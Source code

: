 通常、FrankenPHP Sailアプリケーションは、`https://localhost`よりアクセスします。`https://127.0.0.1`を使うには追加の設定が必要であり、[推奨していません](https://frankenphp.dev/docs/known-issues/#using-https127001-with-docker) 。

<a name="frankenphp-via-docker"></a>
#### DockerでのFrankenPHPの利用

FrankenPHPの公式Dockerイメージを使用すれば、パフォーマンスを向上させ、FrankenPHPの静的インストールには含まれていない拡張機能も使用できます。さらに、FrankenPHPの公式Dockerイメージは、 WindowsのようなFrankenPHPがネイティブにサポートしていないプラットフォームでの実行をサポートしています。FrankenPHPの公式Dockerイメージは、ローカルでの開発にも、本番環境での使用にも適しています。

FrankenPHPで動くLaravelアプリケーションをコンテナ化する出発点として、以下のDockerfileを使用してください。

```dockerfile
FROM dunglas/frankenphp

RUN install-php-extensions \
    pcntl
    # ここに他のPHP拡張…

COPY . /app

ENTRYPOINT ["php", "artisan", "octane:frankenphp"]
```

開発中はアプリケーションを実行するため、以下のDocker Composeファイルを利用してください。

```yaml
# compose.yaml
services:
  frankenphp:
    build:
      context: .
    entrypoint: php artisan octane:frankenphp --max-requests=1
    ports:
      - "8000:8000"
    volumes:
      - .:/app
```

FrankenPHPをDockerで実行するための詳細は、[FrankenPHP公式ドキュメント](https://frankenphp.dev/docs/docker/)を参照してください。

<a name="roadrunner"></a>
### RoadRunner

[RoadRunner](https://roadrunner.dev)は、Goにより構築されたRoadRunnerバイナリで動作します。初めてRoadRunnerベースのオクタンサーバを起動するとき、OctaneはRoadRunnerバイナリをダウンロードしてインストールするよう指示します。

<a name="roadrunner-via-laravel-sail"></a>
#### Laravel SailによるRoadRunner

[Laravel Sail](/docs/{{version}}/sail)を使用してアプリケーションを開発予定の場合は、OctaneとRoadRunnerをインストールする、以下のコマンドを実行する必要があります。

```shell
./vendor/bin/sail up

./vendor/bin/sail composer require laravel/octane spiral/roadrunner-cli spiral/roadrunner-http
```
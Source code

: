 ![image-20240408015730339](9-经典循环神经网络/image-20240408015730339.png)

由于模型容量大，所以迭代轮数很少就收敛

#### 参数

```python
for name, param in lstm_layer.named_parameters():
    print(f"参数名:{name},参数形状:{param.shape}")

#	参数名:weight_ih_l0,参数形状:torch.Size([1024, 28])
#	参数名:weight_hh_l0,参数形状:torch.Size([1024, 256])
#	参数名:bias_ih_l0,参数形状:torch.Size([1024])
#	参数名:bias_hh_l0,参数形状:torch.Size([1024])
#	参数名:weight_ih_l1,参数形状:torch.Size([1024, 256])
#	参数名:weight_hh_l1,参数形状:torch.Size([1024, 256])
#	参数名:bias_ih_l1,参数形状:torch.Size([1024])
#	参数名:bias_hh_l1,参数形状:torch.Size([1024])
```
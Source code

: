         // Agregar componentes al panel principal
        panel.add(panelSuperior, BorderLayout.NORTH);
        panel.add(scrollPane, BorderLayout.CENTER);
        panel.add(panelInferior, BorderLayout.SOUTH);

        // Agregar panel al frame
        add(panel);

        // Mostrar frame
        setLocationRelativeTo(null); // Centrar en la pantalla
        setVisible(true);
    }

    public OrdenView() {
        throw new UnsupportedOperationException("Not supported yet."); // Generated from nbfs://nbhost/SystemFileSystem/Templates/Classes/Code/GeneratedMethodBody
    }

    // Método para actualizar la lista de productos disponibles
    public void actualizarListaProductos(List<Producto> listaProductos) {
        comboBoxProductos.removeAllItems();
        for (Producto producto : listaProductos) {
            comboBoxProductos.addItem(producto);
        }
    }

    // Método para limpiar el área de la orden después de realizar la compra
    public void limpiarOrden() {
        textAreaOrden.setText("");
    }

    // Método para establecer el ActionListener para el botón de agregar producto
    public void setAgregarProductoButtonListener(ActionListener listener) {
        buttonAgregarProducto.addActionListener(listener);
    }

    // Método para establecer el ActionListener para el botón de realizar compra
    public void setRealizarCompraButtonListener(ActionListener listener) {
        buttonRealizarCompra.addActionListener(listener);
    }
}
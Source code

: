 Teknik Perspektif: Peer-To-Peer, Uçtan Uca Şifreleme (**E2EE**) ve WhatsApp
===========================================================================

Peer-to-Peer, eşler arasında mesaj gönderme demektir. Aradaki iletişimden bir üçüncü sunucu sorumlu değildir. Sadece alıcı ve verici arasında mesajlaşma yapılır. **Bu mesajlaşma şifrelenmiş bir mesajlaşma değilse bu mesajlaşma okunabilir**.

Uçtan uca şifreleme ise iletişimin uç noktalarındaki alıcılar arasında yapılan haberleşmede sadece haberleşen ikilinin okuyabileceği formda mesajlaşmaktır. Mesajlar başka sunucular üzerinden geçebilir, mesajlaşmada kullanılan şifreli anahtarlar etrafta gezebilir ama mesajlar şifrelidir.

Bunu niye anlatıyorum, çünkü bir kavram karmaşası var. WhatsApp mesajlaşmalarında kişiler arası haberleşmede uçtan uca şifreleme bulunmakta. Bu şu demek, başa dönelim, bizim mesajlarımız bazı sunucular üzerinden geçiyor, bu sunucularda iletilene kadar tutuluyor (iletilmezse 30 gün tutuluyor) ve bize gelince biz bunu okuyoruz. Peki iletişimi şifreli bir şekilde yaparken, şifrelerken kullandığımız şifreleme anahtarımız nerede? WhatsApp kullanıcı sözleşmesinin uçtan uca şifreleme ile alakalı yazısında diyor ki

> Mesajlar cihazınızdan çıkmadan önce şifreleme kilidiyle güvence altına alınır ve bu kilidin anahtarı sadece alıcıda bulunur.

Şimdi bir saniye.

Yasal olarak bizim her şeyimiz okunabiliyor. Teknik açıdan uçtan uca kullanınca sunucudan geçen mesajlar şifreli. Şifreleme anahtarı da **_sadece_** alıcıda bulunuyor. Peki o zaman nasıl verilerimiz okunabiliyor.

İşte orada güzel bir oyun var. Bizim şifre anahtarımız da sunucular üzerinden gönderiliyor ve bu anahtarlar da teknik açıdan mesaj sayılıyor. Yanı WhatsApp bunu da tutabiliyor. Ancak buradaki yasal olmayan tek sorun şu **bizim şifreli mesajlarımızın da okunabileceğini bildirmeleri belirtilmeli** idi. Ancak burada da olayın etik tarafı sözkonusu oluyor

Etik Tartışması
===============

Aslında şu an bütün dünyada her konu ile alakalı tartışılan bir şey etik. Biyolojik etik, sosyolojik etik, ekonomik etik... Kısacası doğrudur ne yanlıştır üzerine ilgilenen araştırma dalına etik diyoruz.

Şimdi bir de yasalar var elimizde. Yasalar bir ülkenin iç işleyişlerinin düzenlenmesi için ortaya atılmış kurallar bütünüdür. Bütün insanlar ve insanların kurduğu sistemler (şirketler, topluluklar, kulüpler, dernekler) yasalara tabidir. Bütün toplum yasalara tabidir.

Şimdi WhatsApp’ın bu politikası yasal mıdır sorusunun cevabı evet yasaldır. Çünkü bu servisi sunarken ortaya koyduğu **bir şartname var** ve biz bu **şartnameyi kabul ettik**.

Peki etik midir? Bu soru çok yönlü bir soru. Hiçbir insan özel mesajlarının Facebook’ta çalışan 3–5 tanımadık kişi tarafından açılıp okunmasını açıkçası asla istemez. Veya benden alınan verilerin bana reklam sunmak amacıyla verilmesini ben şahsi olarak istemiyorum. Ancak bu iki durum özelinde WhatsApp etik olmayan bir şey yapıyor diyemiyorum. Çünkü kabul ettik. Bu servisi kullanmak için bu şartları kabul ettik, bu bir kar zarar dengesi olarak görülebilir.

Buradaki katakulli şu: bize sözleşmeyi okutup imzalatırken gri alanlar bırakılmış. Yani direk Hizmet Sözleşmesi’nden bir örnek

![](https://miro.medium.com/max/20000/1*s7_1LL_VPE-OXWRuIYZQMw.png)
· · · ·
▶ [DIRECTIONS FOR THIS TASK] Find the lines above that contain the word "frame" and copy each one.

▶ [SOLVED PROBLEM]
        // Agregar panel al frame
        // Mostrar frame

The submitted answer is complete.